Monday 12 September 2016

A Huge calabash--Wu Shi Zhi Hu

The Chinese Name of this story is 五石之瓠.
Hui Shi (惠施) was a Chinese philosopher--the representative of the School of Names (Sophists or Dialecticians) during the Warring States Period. He was an important minister of state Wei and a good friend of Zhuang Zi's."

One year, the king of Wei gave him some seeds of a kind of huge-sized calabash. He sowed it, and it bore a calabash which could contain five piculs of water. So Hui Zi was going to use it as a water container, but he found the calabash was not strong enough to hold so much water; then he tried to cut it in half for ladles, but he quickly noticed that if he did so, the ladles would be too flat to hold any anything. Failing to find a proper use for this huge calabash, Hui Zi got angry and thus knocked it to pieces.
Zhuang Zi, hearing about this, said to Hui Zi with a laugh:" My friend, you are really ignorant of how to use large things. Let me tell a story." He said,
There was a man in state song whose family having been silk-washers for generations. For he had a secret recipe of salve for chapped hands handed down in his family, his hands never got chapped in winter. A stranger who heard of it came and proposed to buy the art of the preparation for a hundred ounces of silver.
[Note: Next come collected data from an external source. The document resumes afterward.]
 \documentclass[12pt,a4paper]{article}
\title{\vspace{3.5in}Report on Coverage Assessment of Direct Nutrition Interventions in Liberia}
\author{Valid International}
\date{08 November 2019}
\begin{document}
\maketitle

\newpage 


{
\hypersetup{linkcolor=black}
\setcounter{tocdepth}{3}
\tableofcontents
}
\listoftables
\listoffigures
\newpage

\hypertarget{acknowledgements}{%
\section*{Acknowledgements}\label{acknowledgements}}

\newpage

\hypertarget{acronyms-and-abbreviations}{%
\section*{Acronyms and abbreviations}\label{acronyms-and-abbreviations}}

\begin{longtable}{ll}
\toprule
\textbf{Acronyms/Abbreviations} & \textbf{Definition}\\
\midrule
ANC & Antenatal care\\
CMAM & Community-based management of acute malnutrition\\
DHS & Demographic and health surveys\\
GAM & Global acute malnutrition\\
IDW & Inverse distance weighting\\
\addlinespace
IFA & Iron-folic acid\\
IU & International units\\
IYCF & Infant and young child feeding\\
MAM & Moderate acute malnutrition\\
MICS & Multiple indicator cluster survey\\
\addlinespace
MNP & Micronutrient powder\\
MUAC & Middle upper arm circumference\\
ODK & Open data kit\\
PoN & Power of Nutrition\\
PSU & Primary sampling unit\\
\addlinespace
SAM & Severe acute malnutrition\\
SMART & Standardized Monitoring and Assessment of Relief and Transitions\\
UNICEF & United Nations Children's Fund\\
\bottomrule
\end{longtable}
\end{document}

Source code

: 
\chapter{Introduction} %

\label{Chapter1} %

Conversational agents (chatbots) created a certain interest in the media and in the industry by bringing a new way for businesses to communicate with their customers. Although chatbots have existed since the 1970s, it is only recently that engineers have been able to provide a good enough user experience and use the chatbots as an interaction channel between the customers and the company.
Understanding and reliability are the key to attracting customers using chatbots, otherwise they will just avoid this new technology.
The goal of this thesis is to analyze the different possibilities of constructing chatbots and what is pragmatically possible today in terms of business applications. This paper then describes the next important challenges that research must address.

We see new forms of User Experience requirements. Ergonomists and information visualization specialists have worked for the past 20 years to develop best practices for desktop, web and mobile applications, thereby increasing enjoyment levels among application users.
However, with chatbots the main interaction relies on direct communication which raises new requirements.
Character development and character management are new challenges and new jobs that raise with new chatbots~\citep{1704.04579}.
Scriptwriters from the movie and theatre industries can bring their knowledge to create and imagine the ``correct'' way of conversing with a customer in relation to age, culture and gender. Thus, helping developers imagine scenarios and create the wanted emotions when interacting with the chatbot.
The silk-washer called together his families and said, "We have never made much money by silk-washing. Now, we can sell the recipe for a hundred ounces in one morning. Let the stranger have it."
After purchasing the recipe, the stranger left for state Wu in which he gave counsel to the king, who was then resisting the invasion of state Yue. The king assigned him the commander of his fleet, and he had a naval battle with Yue at the beginning of winter. Since his soldiers had the salve to protect their hands from getting chapped, they fought more bravely and thus launched an offensive to crush their enemy. The stranger was rewarded with a piece of the King's territory.
At the end of the story, Zhuang Zi commented: " The keeping the hands from getting chapped was the same in both cases; but in the one case it helped the stranger secure a title, and in the other it had only enabled its owners to continue their bleaching. The difference of result was owing to the different use made of the art. Now you, my friend, had calabashes large enough to hold five piculs; why did you not think of making large bottle-gourds of them, by means of which you could have floated over rivers and lakes, instead of giving yourself the sorrow of finding that they were useless for holding anything. My friend, I fear your mind is stuffy inside. "

Background and Writer Comment:

This story is from "Enjoyment in Untroubled Ease" (Xiao Yao You, 逍遥游), an article of Zhuang Zi. This story typically shows Zhuang Zi's relativistic thought in systems of value.